(Stored data)
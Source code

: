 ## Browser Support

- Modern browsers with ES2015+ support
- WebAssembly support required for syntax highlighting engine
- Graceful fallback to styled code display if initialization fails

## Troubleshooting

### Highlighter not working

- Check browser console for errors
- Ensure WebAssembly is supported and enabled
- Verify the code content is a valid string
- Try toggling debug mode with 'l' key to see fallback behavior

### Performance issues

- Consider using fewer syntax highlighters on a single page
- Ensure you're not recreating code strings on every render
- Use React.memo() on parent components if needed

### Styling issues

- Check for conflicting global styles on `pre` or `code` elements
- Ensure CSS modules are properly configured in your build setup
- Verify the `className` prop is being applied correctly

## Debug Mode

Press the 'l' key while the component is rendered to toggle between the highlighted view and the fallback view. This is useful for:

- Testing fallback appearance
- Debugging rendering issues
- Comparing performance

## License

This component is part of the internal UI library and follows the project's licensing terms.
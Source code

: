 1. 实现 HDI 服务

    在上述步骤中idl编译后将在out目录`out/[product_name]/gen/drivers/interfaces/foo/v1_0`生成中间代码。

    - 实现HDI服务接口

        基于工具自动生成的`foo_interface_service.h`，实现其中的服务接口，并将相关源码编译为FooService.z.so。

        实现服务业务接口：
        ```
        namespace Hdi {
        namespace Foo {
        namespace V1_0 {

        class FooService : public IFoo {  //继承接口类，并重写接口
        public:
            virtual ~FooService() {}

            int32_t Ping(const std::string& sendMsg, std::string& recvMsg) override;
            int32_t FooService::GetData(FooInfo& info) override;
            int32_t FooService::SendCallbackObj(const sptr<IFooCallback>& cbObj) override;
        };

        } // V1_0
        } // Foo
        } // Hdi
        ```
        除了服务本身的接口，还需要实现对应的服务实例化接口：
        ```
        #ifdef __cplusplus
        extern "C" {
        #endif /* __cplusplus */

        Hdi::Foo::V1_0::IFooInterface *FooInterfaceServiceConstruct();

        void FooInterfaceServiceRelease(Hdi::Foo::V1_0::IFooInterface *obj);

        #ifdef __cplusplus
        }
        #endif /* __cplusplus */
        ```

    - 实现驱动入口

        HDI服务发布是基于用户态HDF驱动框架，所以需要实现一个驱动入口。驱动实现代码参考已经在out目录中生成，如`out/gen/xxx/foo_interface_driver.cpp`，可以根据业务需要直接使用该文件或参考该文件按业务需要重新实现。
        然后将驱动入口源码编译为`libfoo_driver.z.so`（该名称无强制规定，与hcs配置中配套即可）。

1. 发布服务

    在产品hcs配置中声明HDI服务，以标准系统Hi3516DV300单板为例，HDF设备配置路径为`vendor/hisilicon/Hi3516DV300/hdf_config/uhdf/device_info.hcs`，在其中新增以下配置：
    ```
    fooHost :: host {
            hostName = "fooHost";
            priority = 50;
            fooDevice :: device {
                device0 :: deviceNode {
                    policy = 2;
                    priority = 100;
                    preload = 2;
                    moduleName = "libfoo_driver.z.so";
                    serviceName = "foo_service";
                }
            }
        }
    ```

• REQUIRED WORK: Starting at the first line of the data above, please restate word for word every line up to and including the one that holds "### Styling issues", and add nothing else.

• SOLUTION FOR THIS PROBLEM:
Source code

: ## Browser Support

- Modern browsers with ES2015+ support
- WebAssembly support required for syntax highlighting engine
- Graceful fallback to styled code display if initialization fails

## Troubleshooting

### Highlighter not working

- Check browser console for errors
- Ensure WebAssembly is supported and enabled
- Verify the code content is a valid string
- Try toggling debug mode with 'l' key to see fallback behavior

### Performance issues

- Consider using fewer syntax highlighters on a single page
- Ensure you're not recreating code strings on every render
- Use React.memo() on parent components if needed

### Styling issues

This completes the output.